Stewart, Kenseth collide in Sprint All-Star Race
RELATED: Full race results Tony Stewart 's final Sprint All-Star Race was cut short after a wreck midway through the event knocked out his No. 14 Stewart-Haas Racing Chevrolet Saturday night at Charlotte Motor Speedway . On Lap 23 of the second 50-lap segment, a wreck involving the three-time Sprint Cup Series champion, Kasey Kahne , Greg Biffle and Matt Kenseth evolved on the front stretch. " I mean, the No. 24 (of Chase Elliott) wrecked everybody and put everybody behind him in jeopardy and we got caught on the outside of it," Stewart said. 'Smoke,' who gave the pre-race command, was referring to a strategy play by Elliott's team.
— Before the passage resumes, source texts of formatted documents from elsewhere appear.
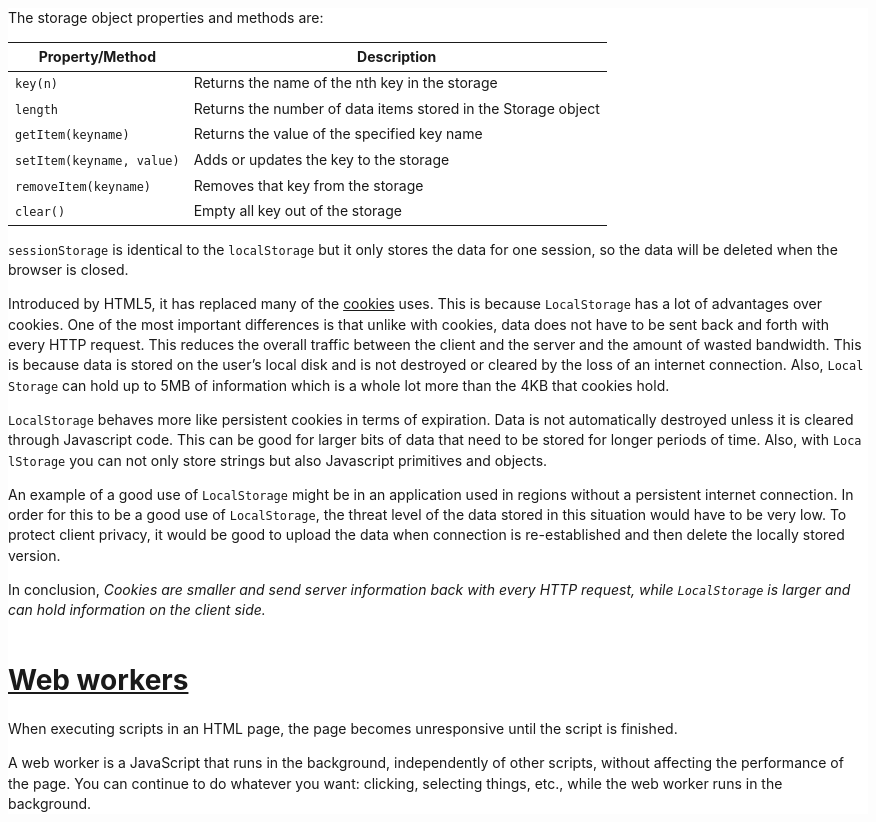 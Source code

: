 The storage object properties and methods are:

| Property/Method           | Description                                                   |
| ---                       | ---                                                           |
| `key(n)`                  | Returns the name of the nth key in the storage                |
| `length`                  | Returns the number of data items stored in the Storage object |
| `getItem(keyname)`        | Returns the value of the specified key name                   |
| `setItem(keyname, value)` | Adds or updates the key to the storage                        |
| `removeItem(keyname)`     | Removes that key from the storage                             |
| `clear()`                 | Empty all key out of the storage                              |

`sessionStorage` is identical to the `localStorage` but it only stores the data
for one session, so the data will be deleted when the browser is closed.

Introduced by HTML5, it has replaced many of the [cookies](#cookies)
uses. This is because `LocalStorage` has a lot of advantages over cookies. One of
the most important differences is that unlike with cookies, data does not have
to be sent back and forth with every HTTP request. This reduces the overall
traffic between the client and the server and the amount of wasted bandwidth.
This is because data is stored on the user’s local disk and is not destroyed or
cleared by the loss of an internet connection. Also, `LocalStorage` can hold up
to 5MB of information which is a whole lot more than the 4KB that cookies hold.

`LocalStorage` behaves more like persistent cookies in terms of expiration. Data
is not automatically destroyed unless it is cleared through Javascript code.
This can be good for larger bits of data that need to be stored for longer
periods of time. Also, with `LocalStorage` you can not only store strings but also
Javascript primitives and objects.

An example of a good use of `LocalStorage` might be in an application used in
regions without a persistent internet connection. In order for this to be a good
use of `LocalStorage`, the threat level of the data stored in this situation would
have to be very low. To protect client privacy, it would be good to upload the
data when connection is re-established and then delete the locally stored
version.

In conclusion, *Cookies are smaller and send server information back with every
HTTP request, while `LocalStorage` is larger and can hold information on the
client side.*

# [Web workers](https://www.w3schools.com/js/js_api_web_workers.asp)

When executing scripts in an HTML page, the page becomes unresponsive until the
script is finished.

A web worker is a JavaScript that runs in the background, independently of other
scripts, without affecting the performance of the page. You can continue to do
whatever you want: clicking, selecting things, etc., while the web worker runs
in the background.
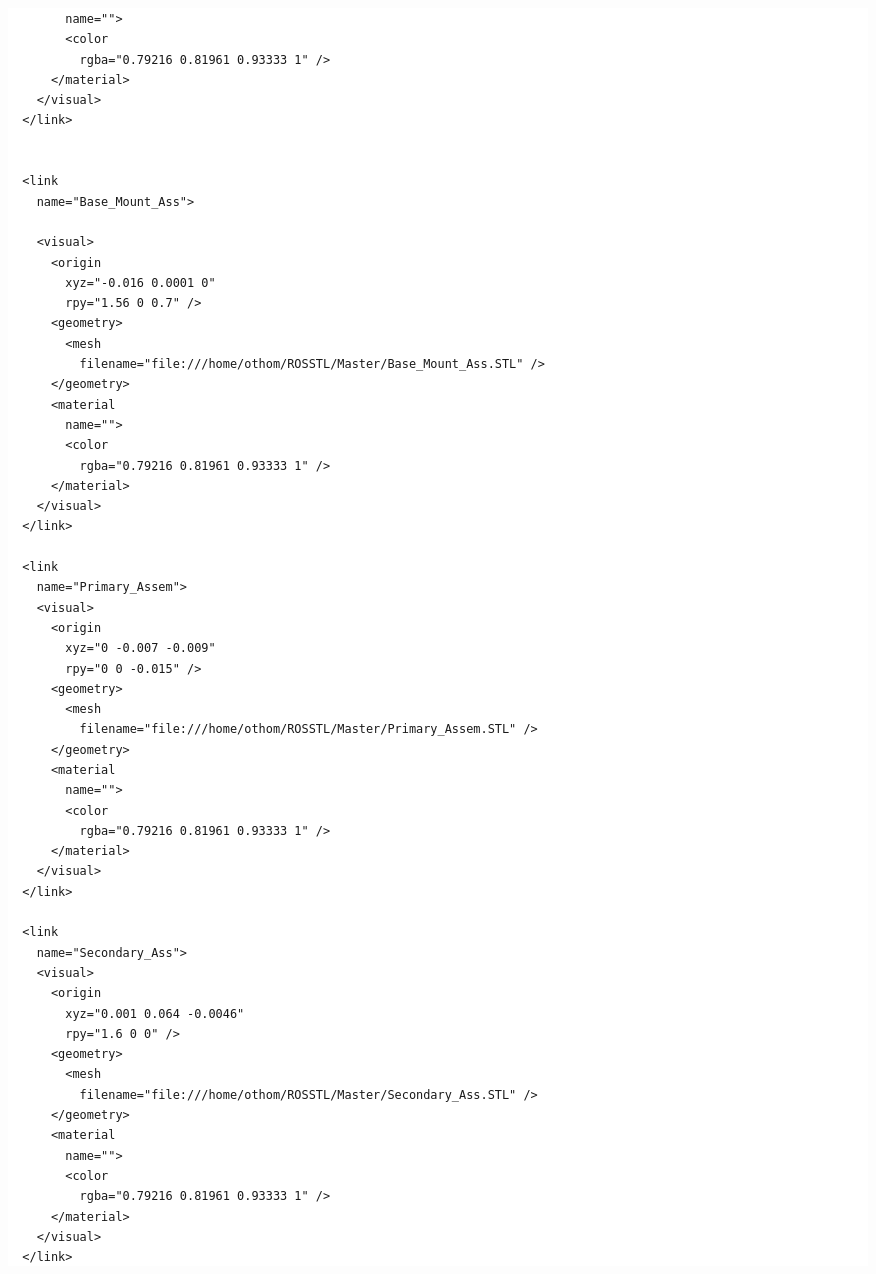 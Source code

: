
 ```
        name="">
        <color
          rgba="0.79216 0.81961 0.93333 1" />
      </material>
    </visual>
  </link>


  <link
    name="Base_Mount_Ass">

    <visual>
      <origin
        xyz="-0.016 0.0001 0"
        rpy="1.56 0 0.7" />
      <geometry>
        <mesh
          filename="file:///home/othom/ROSSTL/Master/Base_Mount_Ass.STL" />
      </geometry>
      <material
        name="">
        <color
          rgba="0.79216 0.81961 0.93333 1" />
      </material>
    </visual>
  </link>

  <link
    name="Primary_Assem">
    <visual>
      <origin
        xyz="0 -0.007 -0.009"
        rpy="0 0 -0.015" />
      <geometry>
        <mesh
          filename="file:///home/othom/ROSSTL/Master/Primary_Assem.STL" />
      </geometry>
      <material
        name="">
        <color
          rgba="0.79216 0.81961 0.93333 1" />
      </material>
    </visual>
  </link>

  <link
    name="Secondary_Ass">
    <visual>
      <origin
        xyz="0.001 0.064 -0.0046"
        rpy="1.6 0 0" />
      <geometry>
        <mesh
          filename="file:///home/othom/ROSSTL/Master/Secondary_Ass.STL" />
      </geometry>
      <material
        name="">
        <color
          rgba="0.79216 0.81961 0.93333 1" />
      </material>
    </visual>
  </link>

``` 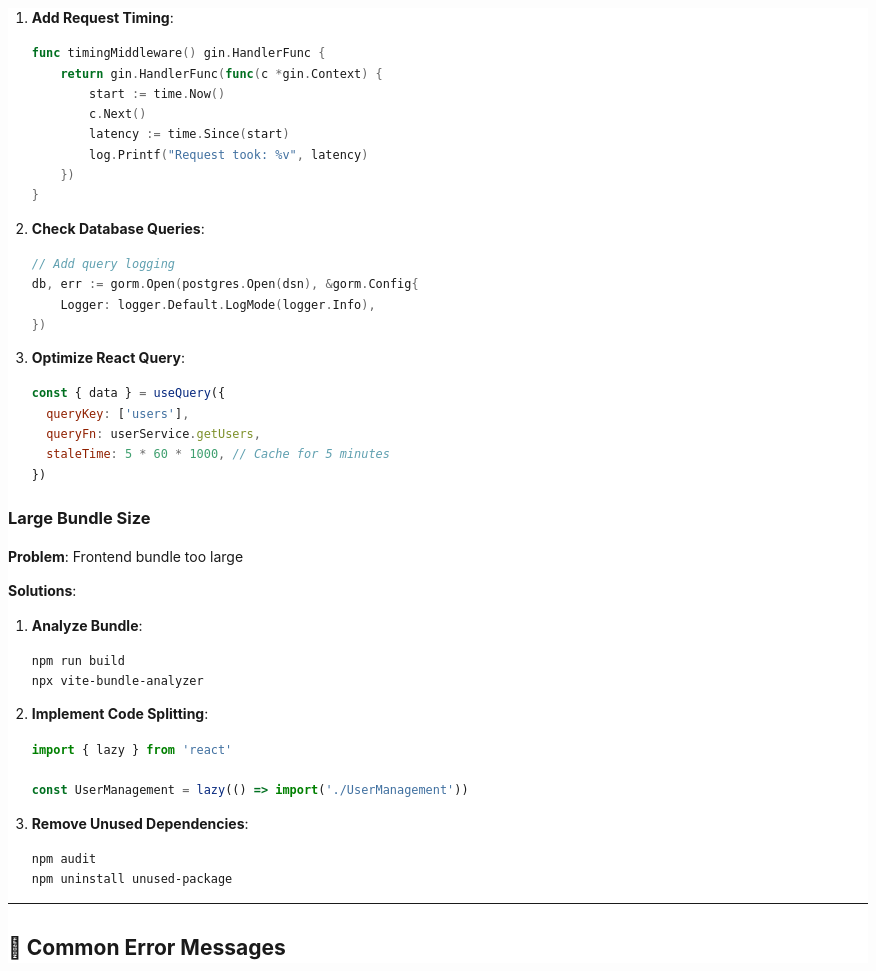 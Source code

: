 1. **Add Request Timing**:
   ```go
   func timingMiddleware() gin.HandlerFunc {
       return gin.HandlerFunc(func(c *gin.Context) {
           start := time.Now()
           c.Next()
           latency := time.Since(start)
           log.Printf("Request took: %v", latency)
       })
   }
   ```

2. **Check Database Queries**:
   ```go
   // Add query logging
   db, err := gorm.Open(postgres.Open(dsn), &gorm.Config{
       Logger: logger.Default.LogMode(logger.Info),
   })
   ```

3. **Optimize React Query**:
   ```javascript
   const { data } = useQuery({
     queryKey: ['users'],
     queryFn: userService.getUsers,
     staleTime: 5 * 60 * 1000, // Cache for 5 minutes
   })
   ```

### **Large Bundle Size**

**Problem**: Frontend bundle too large

**Solutions**:

1. **Analyze Bundle**:
   ```bash
   npm run build
   npx vite-bundle-analyzer
   ```

2. **Implement Code Splitting**:
   ```jsx
   import { lazy } from 'react'
   
   const UserManagement = lazy(() => import('./UserManagement'))
   ```

3. **Remove Unused Dependencies**:
   ```bash
   npm audit
   npm uninstall unused-package
   ```

---

## 🚨 **Common Error Messages**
Elliott appeared to be signaling he was going to pit road for his mandatory green-flag pit stop during Segment 2. As cars charged forward behind him, the incident unfolded. "I got more than bumped from behind, I got rolled over," said Kenseth, who was penalized in Segment 1 for not completing the mandatory Segment 1 pit stop under green. "I saw them checking up and wrecking in front of me and I slowed up just a little bit and somebody just drove right over top of me wide open." Stewart would be scored last in the 20-car field. Kenseth finished 18th.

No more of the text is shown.